Learn how to scan properly by knowing where and how to concentrate your search on the areas most critical to you at any given time. In the circuit especially, always look out before you turn to make sure your path is clear and that nothing is approaching from an area that will be hidden as you turn. Look out for traffic making an improper entry into the circuit.
During that very critical final approach stage, do not forget to scan all around to avoid tunnel vision. Pilots often fix their eyes on the point of touchdown. You may never arrive at the runway if another pilot is also aiming for the same runway threshold at that time!
In normal flight, you can generally avoid most of the risk of a mid-air collision by scanning an area at least 60° left and right of your intended flight path. Be aware that constant angle collisions often occur when the other aircraft initially appears motionless at about your 10 o'clock or 2 o'clock positions. This does not mean you should forget the rest of the area you can see. You should also scan at least 10° above and below the projected flight path of your aircraft. This will allow you to spot any aircraft that is at an altitude that might prove hazardous to you, whether it is level with you, climbing from below or descending from above.
The more you look outside, the less the risk of a collision. Certain techniques may be used to increase the effectiveness of the scan. To be most effective, the gaze should be shifted and refocused at regular intervals. Most pilots do this in the process of scanning the instrument panel but it is also important to focus outside the cockpit or flight deck to set up the visual system for effective target acquisition. Looking well ahead for weather and pre-planned navigation features can help. Proper scanning requires the constant sharing of attention with other piloting tasks, thus it is easily degraded by such conditions as distraction, fatigue, boredom, illness, anxiety or preoccupation.
Effective scanning is accomplished by a series of short, regularly-spaced eye movements that bring successive areas of the sky into the central visual field. Each movement should not exceed 10°, and each area should be observed for at least one second to enable detection. Although horizontal back-and-forth eye movements seem preferred by most pilots, each pilot should develop the scanning pattern that is most comfortable and then keep to it. Peripheral vision can be useful in spotting collision risks. It is essential to remember, however, that if another aircraft appears to have no relative motion, it is likely to be on a collision course with you. If the other aircraft shows no horizontal or vertical motion on the windshield, but is increasing in size, take immediate evasive action.

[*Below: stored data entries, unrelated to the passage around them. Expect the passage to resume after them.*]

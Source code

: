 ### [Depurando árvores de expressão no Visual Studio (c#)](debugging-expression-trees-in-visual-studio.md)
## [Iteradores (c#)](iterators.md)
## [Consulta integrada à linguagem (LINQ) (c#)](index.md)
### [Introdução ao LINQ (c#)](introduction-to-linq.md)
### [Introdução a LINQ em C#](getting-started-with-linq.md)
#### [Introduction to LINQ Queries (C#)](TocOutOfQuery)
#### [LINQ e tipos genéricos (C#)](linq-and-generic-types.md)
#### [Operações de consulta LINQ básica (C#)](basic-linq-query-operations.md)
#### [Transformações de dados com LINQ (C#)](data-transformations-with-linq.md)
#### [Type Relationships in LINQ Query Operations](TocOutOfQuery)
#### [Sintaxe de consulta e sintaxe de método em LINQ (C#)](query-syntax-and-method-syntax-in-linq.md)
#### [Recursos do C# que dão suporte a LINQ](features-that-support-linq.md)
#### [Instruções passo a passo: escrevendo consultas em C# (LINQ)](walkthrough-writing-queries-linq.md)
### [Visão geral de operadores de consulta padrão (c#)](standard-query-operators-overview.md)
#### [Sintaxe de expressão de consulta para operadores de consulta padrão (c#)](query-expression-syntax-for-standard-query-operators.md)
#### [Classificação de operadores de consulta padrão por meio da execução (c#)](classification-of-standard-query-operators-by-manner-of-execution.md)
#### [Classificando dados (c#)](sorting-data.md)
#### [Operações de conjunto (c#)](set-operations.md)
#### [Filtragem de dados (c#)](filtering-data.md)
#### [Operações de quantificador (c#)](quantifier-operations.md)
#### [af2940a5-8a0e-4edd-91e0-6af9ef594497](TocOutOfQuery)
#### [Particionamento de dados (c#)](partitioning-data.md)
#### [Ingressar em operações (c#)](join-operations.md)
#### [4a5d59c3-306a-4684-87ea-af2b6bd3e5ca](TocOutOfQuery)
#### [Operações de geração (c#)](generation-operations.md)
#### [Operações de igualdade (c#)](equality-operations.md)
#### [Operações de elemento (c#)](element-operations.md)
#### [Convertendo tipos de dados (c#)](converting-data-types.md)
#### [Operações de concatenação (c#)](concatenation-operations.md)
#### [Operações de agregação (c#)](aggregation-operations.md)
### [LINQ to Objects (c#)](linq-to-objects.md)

Two scanning patterns described below have proved to be very effective for pilots and involve the 'block' system of scanning. This system is based on the premise that traffic detection can be made only through a series of eye fixations at different points in space. In application, the viewing area (windshield) is divided into segments, and the pilot methodically scans for traffic in each block in sequential order.
Side-to-side scanning method
Start at the far left of your visual area and make a methodical sweep to the right, pausing very briefly in each block of the viewing area to focus your eyes. At the end of the scan, return to and scan the instrument panel and then repeat the external scan.
Front-to-side scanning method
Start in the centre block of your visual field (centre of front windshield); move to the left, focusing very briefly in each block, then swing quickly back to the centre block after reaching the last block on the left and repeat the action to the right. Then, after scanning the instrument panel, repeat the external scan.
There are other methods of scanning, of course, some of which may be as effective as the two described above. However, unless some series of fixations is made, there is little likelihood that you will be able to detect all targets in your scan area. When the head is in motion, vision is blurred and the mind will not register potential targets.